To niezły wynik biorąc pod uwagę, jak mocno wyhamowano w Polsce rozwój tej technologii
Po stagnacji, w jaką branża wiatrowa weszła w Polsce w ostatnich latach, widać na horyzoncie coraz więcej sygnałów ożywienia. Jednym z dowodów na to może być informacja Siemensa, który w ciągu ostatniego roku obrotowego (czyli od października 2018 r.) sprzedał w Polsce turbiny o mocy 100 megawatów.
Przeczytaj też: To początek końca węgla w Europie?
Łącznie w Polsce pracuje już 500 turbin wiatrowych dostarczonych przez Siemens Gamesa, a ich łączna moc to ponad 1 GW (dla porównania moc wszystkich farm wiatrowych w kraju to około 5,9 GW).
Pisałam niedawno o dużym projekcie wiatrowym, który rusza z kopyta – Potęgowo Wind Farm. Tam głównym dostawcą turbin jest GE.
Przeczytaj też: Gdynia ma list intencyjny w sprawie farm na morzu
W końcówce tego roku przeprowadzone mogą zostać aukcje, na których rząd kupi energię z nowych wiatraków o mocy 2,5 GW. Na dużo więcej projektów wiatrowych nie widać dzisiaj apetytu po stronie państwa. Kolejnych projektów nie da się rozwijać, dopólki nie zostaną zniesione przepisy wprowadzające tzw. zasadę 10H. Mówi ona, że wiatrak musi być oddalony od budynków o odległość stanowiącą co najmniej dziesięciokrotność jego wysokości wraz z łopatami.

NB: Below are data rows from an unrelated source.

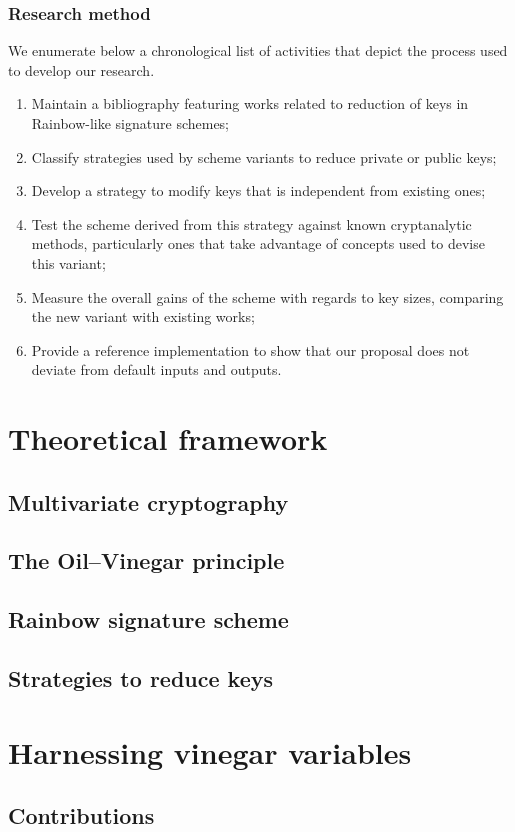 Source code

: \documentclass[openright, landscape]{report}
\begin{document}
\subsection{Research method}

We enumerate below a chronological list of activities that depict the process used to develop our research.

\begin{enumerate}[label=(\roman*), itemsep=1pt]
    \item Maintain a bibliography featuring works related to reduction of keys in Rainbow-like signature schemes;
    \item Classify strategies used by scheme variants to reduce private or public keys;
    \item Develop a strategy to modify keys that is independent from existing ones;
    \item Test the scheme derived from this strategy against known cryptanalytic methods, particularly ones that take advantage of concepts used to devise this variant;
    \item Measure the overall gains of the scheme with regards to key sizes, comparing the new variant with existing works;
    \item Provide a reference implementation to show that our proposal does not deviate from default inputs and outputs.
\end{enumerate}

\chapter{Theoretical framework}

\section{Multivariate cryptography}

\section{The Oil--Vinegar principle}

\section{Rainbow signature scheme}

\section{Strategies to reduce keys}

\chapter{Harnessing vinegar variables}

\section{Contributions}



\end{document}
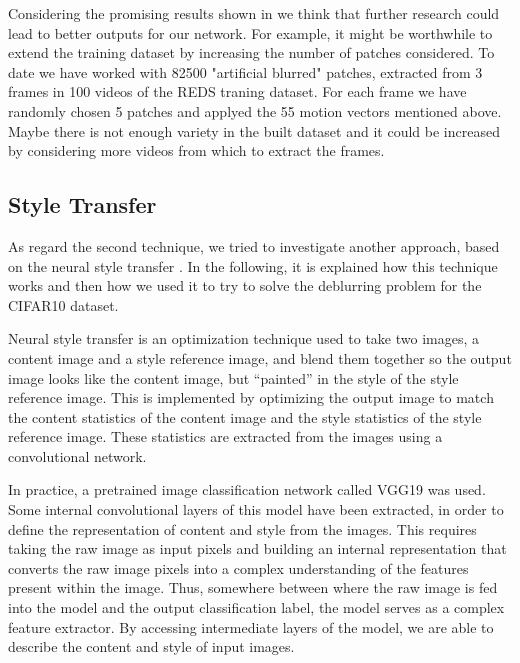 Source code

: \documentclass[12pt,a4paper]{article}
\begin{document}
Considering the promising results shown in \cite{S&Al} we think that further research could lead to better outputs for our network. For example, it might be worthwhile to extend the training dataset by increasing the number of patches considered. To date we have worked with 82500 "artificial blurred" patches, extracted from 3 frames in 100 videos of the REDS traning dataset. For each frame we have randomly chosen 5 patches and applyed the 55 motion vectors mentioned above. Maybe there is not enough variety in the built dataset and it could be increased by considering more videos from which to extract the frames. 

\subsection{Style Transfer}
As regard the second technique, we tried to investigate another approach, based on the neural style transfer \cite{G&E&B} \cite{Site}. In the following, it is explained how this technique works and then how we used it to try to solve the deblurring problem for the CIFAR10 dataset.

Neural style transfer is an optimization technique used to take two images, a content image and a style reference image, and blend them together so the output image looks like the content image, but “painted” in the style of the style reference image.
This is implemented by optimizing the output image to match the content statistics of the content image and the style statistics of the style reference image. These statistics are extracted from the images using a convolutional network.

In practice, a pretrained image classification network called VGG19 was used. Some internal convolutional layers of this model have been extracted, in order to define the representation of content and style from the images. This requires taking the raw image as input pixels and building an internal representation that converts the raw image pixels into a complex understanding of the features present within the image. Thus, somewhere between where the raw image is fed into the model and the output classification label, the model serves as a complex feature extractor. By accessing intermediate layers of the model, we are able to describe the content and style of input images.
\end{document}
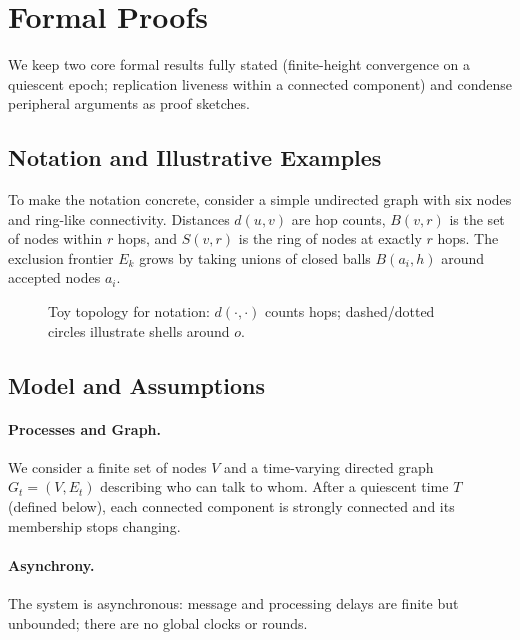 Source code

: \documentclass[runningheads]{llncs}
\begin{document}
\section{Formal Proofs}
We keep two core formal results fully stated (finite-height convergence on a quiescent epoch; replication liveness within a connected component) and condense peripheral arguments as proof sketches.

\subsection{Notation and Illustrative Examples}
To make the notation concrete, consider a simple undirected graph with six nodes and ring-like connectivity. Distances $d(u,v)$ are hop counts, $B(v,r)$ is the set of nodes within $r$ hops, and $S(v,r)$ is the ring of nodes at exactly $r$ hops. The exclusion frontier $E_k$ grows by taking unions of closed balls $B(a_i,h)$ around accepted nodes $a_i$.

\begin{figure}
  \centering
  \caption{Toy topology for notation: $d(\cdot,\cdot)$ counts hops; dashed/dotted circles illustrate shells around $o$.}
\end{figure}
\FloatBarrier

\subsection{Model and Assumptions}
\paragraph{Processes and Graph.} We consider a finite set of nodes $V$ and a time-varying directed graph $G_t=(V,E_t)$ describing who can talk to whom. After a quiescent time $T$ (defined below), each connected component is strongly connected and its membership stops changing.
\paragraph{Asynchrony.} The system is asynchronous: message and processing delays are finite but unbounded; there are no global clocks or rounds.
\end{document}
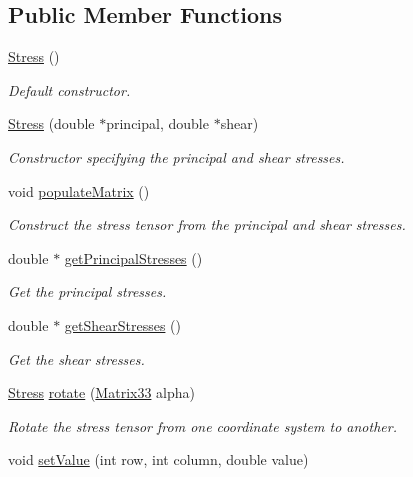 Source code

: \subsection*{\-Public \-Member \-Functions}
\begin{DoxyCompactItemize}
\item 
\hyperlink{classStress_aa01e83a3f6791cbadc5a368e3a40515e}{\-Stress} ()
\begin{DoxyCompactList}\small\item\em \-Default constructor. \end{DoxyCompactList}\item 
\hyperlink{classStress_ae4e2f6250e3bdd4d3d78a9c6bdde7bab}{\-Stress} (double $\ast$principal, double $\ast$shear)
\begin{DoxyCompactList}\small\item\em \-Constructor specifying the principal and shear stresses. \end{DoxyCompactList}\item 
void \hyperlink{classStress_aa395d5763df8feb4689e0c5524c9e562}{populate\-Matrix} ()
\begin{DoxyCompactList}\small\item\em \-Construct the stress tensor from the principal and shear stresses. \end{DoxyCompactList}\item 
double $\ast$ \hyperlink{classStress_aca57d2719f43701dd2ebf2ab00afa539}{get\-Principal\-Stresses} ()
\begin{DoxyCompactList}\small\item\em \-Get the principal stresses. \end{DoxyCompactList}\item 
double $\ast$ \hyperlink{classStress_afe8214b8e9061930e6598e1970fd61f5}{get\-Shear\-Stresses} ()
\begin{DoxyCompactList}\small\item\em \-Get the shear stresses. \end{DoxyCompactList}\item 
\hyperlink{classStress}{\-Stress} \hyperlink{classStress_a61fa75450c0232bb0fa427072d1b6a35}{rotate} (\hyperlink{classMatrix33}{\-Matrix33} alpha)
\begin{DoxyCompactList}\small\item\em \-Rotate the stress tensor from one coordinate system to another. \end{DoxyCompactList}\item 
void \hyperlink{classMatrix33_a6cdcec77fd089b2e73ad7ae85ecff30b}{set\-Value} (int row, int column, double value)

\end{DoxyCompactItemize}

Takich terenów w Polsce praktycznie już nie ma, więc nowe projekty nie są rozwijane. W efekcie Polska jest na szarym końcu, jeśli chodzi o inwestycje w tej technologii w Europie.
Inwestorzy stawiają więc na rozwój farm offshore, czyli tych na morzu. Technologie odnawialne, czyli słoneczne i wiatrowe są coraz bardziej konkurencyjne cenowo w stosunku do węgla i gazu.